Getty Images

Grocery stores should be straightforward places, right? We go in, we pick up our groceries, we pay, we leave, we go home, we cook our food... and that's the end of that until the next shopping trip. We surely don't expect to run into anything downright unprofessional or just gross? Right?

Well, nothing is sacred, as we learned after today's burning question from Redditor Catnip_Tea, who asked the online community: "What are some dark secrets about grocery stores?"

"I worked at a chain grocery store..."

I worked at a chain grocery store years ago. We had this awful smell down one particular isle. The manager never wanted to investigate and would just say something must have spilled. She even went as far to have us hang air fresheners on the shelves to mask the smell. Several years later the store underwent a remodel where isles were moved. They found a giant rats nest under the shelving unit of this particular isle. It was one of the most disgusting things ever. Once they cleaned it out the smell finally resolved.


"No idea what was in it..."

I worked at a "heath food grocery" in Florida when I was in college. About 90% of the money the store made was from supplements, not food. The food was to get people to come in and do all of their shopping at one place. Also, we had a semi-secret, cash only product kept in the back office that was a drink to help you pass drug tests. No idea what was in it, but I sold at least 20 bottles per week.


"The only thing..."

The only thing that washes a shopping cart is rain. We do haul trash bags in them.

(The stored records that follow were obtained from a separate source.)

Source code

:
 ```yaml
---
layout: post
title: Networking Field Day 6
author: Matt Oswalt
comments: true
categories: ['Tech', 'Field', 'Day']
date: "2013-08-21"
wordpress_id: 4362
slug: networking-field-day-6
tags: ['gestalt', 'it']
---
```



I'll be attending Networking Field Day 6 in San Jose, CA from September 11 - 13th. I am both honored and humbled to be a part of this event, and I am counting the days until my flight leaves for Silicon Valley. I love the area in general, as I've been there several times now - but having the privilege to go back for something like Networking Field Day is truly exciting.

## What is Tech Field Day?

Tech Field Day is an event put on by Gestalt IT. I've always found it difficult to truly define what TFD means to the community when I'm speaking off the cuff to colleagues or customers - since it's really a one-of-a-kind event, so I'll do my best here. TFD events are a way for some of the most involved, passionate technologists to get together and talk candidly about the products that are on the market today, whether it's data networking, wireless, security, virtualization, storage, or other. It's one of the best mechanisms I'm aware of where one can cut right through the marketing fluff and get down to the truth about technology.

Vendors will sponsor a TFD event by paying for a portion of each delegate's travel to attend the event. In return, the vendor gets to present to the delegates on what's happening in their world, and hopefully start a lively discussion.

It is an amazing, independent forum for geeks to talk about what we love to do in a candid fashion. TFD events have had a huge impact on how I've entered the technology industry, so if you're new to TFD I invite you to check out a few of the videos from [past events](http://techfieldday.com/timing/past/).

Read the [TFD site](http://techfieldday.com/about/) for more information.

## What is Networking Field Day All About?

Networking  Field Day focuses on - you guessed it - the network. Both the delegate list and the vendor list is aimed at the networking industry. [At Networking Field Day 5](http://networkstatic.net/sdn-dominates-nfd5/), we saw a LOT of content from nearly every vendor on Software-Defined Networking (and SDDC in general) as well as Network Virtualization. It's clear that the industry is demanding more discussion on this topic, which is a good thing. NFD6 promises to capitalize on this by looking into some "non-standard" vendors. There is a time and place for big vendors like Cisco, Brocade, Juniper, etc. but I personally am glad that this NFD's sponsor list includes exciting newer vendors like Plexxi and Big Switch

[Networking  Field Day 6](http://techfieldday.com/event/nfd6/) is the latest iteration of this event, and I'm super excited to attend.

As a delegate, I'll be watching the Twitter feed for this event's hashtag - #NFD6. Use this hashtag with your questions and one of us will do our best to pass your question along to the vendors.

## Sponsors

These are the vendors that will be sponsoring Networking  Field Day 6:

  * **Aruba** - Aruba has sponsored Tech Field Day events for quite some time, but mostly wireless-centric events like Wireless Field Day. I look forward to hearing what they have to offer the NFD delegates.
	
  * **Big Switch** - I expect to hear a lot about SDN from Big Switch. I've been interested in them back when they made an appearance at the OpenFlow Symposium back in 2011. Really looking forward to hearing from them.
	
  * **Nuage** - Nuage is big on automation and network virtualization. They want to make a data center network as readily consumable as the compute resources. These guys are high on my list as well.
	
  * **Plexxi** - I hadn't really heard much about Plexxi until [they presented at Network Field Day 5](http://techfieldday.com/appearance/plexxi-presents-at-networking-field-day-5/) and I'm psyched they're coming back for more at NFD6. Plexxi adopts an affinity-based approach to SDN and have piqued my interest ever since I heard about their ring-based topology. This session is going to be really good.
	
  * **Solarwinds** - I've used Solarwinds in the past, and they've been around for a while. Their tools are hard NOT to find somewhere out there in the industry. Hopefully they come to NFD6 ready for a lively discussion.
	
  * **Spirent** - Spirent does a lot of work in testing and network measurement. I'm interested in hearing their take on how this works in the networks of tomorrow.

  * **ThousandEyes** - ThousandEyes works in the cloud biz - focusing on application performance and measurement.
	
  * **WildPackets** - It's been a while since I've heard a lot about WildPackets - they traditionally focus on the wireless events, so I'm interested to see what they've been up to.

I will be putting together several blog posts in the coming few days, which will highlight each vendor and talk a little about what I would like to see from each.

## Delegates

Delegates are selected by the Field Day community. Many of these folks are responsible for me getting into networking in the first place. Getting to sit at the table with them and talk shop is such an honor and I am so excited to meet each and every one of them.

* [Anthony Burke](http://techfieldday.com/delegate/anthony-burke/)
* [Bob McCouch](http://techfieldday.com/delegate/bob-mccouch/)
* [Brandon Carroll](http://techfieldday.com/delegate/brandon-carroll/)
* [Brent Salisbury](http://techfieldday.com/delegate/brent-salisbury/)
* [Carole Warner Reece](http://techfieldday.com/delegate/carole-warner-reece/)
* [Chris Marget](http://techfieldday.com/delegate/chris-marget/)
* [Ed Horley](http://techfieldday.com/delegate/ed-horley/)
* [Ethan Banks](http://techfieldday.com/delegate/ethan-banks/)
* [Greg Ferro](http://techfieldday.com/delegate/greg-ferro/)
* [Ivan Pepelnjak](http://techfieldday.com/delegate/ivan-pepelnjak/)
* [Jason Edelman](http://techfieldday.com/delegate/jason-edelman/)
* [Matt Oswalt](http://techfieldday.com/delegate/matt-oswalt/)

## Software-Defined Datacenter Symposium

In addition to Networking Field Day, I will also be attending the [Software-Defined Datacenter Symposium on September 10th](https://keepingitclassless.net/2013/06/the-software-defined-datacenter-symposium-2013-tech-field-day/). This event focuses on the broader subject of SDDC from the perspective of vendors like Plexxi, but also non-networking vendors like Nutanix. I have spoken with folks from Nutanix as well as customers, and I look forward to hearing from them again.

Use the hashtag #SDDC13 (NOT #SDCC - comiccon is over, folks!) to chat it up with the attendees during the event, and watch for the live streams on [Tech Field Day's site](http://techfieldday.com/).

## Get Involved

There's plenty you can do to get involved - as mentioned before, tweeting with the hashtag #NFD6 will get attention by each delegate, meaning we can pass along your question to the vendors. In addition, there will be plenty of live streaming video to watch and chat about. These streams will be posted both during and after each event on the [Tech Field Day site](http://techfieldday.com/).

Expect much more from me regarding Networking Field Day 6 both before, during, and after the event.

Often times the customer trash cans are just mixed because the janitor sure as hell isn't digging out that bottle you thew in the compost. Everything just goes in the dumpster.

Most of the time the rewards cards did nothing at the chain I worked at.


"Worked as a night stocker..."

Worked as a night stocker and checker at a Kroger and the number one stolen thing was meat. Every night all over the store you find open packages of meat hidden everywhere or just checked under shelves.


"At least..."

I did service desk, and the meat and cheese returns angered me the most.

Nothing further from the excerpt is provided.